Not that this happens only in the paid games, it happens in the free ones too, but there’s a kind of understanding there. We know that there’s a psychological struggle to balance out the fact that the game is free, that we’re going to get pestered for money every now and then to cover the costs of production. If it’s too craven and desperate it can be a turn off, but in small amounts we’re willing to put up with it.
But it’s more than a little aggravating in a fully-priced game, not least because the games are so often structured to force you towards them. I found GTA Online to be a fairly nasty example of this, as it reduced the rate at which you earned in-game currency to an absolute crawl, all the time taunting you with amazing items that only the most committed, dead-eyed maniac would be able to earn the cash for.

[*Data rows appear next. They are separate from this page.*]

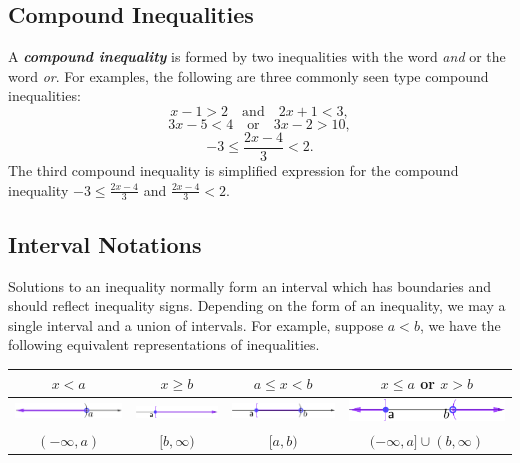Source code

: \documentclass[en,12pt]{elegantbook}
\begin{document}
\hypertarget{compound-inequalities}{%
\subsection*{Compound Inequalities}\label{compound-inequalities}}

A \textbf{\emph{compound inequality}} is formed by two inequalities with the word \emph{and} or the word \emph{or}. For examples, the following are three commonly seen type compound inequalities:
\[
x-1>2\quad \text{and} \quad 2x+1<3,
\]
\[
3x-5<4\quad \text{or} \quad 3x-2>10,
\]
\[
-3\leq \frac{2x-4}{3}<2.
\]
The third compound inequality is simplified expression for the compound inequality \(-3\leq \frac{2x-4}{3}\) and \(\frac{2x-4}{3}<2\).

\hypertarget{interval-notations}{%
\subsection*{Interval Notations}\label{interval-notations}}

Solutions to an inequality normally form an interval which has boundaries and should reflect inequality signs. Depending on the form of an inequality, we may a single interval and a union of intervals. For example, suppose \(a<b\), we have the following equivalent representations of inequalities.

\begin{longtable}[]{@{}cccc@{}}
\toprule
\(x<a\) & \(x\ge b\) & \(a\le x<b\) & \(x\le a\) or \(x>b\)\tabularnewline
\midrule
\endhead
\includegraphics{figs/Interval-number-line-less-than.png} & \includegraphics{figs/Interval-number-line-greater-than.png} & \includegraphics{figs/Interval-number-line-between.png} & \includegraphics{figs/Interval-number-line-beyond.png}\tabularnewline
\((-\infty, a)\) & \([b,\infty)\) & \([a, b)\) & \((-\infty, a]\cup (b,\infty)\)\tabularnewline
\bottomrule
\end{longtable}
\end{document}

Or, you could skip all that and hand over forty bucks, at which point Rockstar will plop a sack of digital dough in your lap and say “well done for playing the game your way!” Meanwhile, all the others who are desperately capping people for pennies in the next street over don’t have a chance, when Richie Rich can just drive up in a golden tank, or call in his personal chauffeur to drop off a harrier jet to obliterate them with.
That’s what bugs me most, the unavoidable nature of these things. It’s not good saying you can ignore these microtransactions, like some reporters have claimed, because so often now the games are created around them. “Oh, it gives you options, it allows you to progress at your rate.” No, it doesn’t! The creators push them as hard as they can, they penalise those who deny them and keep trying to inconvenience players who want to do without. That inconvenience wouldn’t exist if they hadn’t put it there, they’ve driven a spike into your horse’s leg and told you that you can hire them to remove it – for ten minutes at a time.
So microtransactions cheapen the art they’re built into, anger savvy players whilst scamming the less experienced, and twist their host games so that they always lead back to that paywall. DLC is fine (in theory at least, you can still get badly made or poorly priced DLC), and microtransactions are a justifiable evil in a free game if they’re kept in the background, but there isn’t an excuse any more for putting them in expensive, AAA games. Or indie games. Or any games. Or anything ever. Basically, fuck off.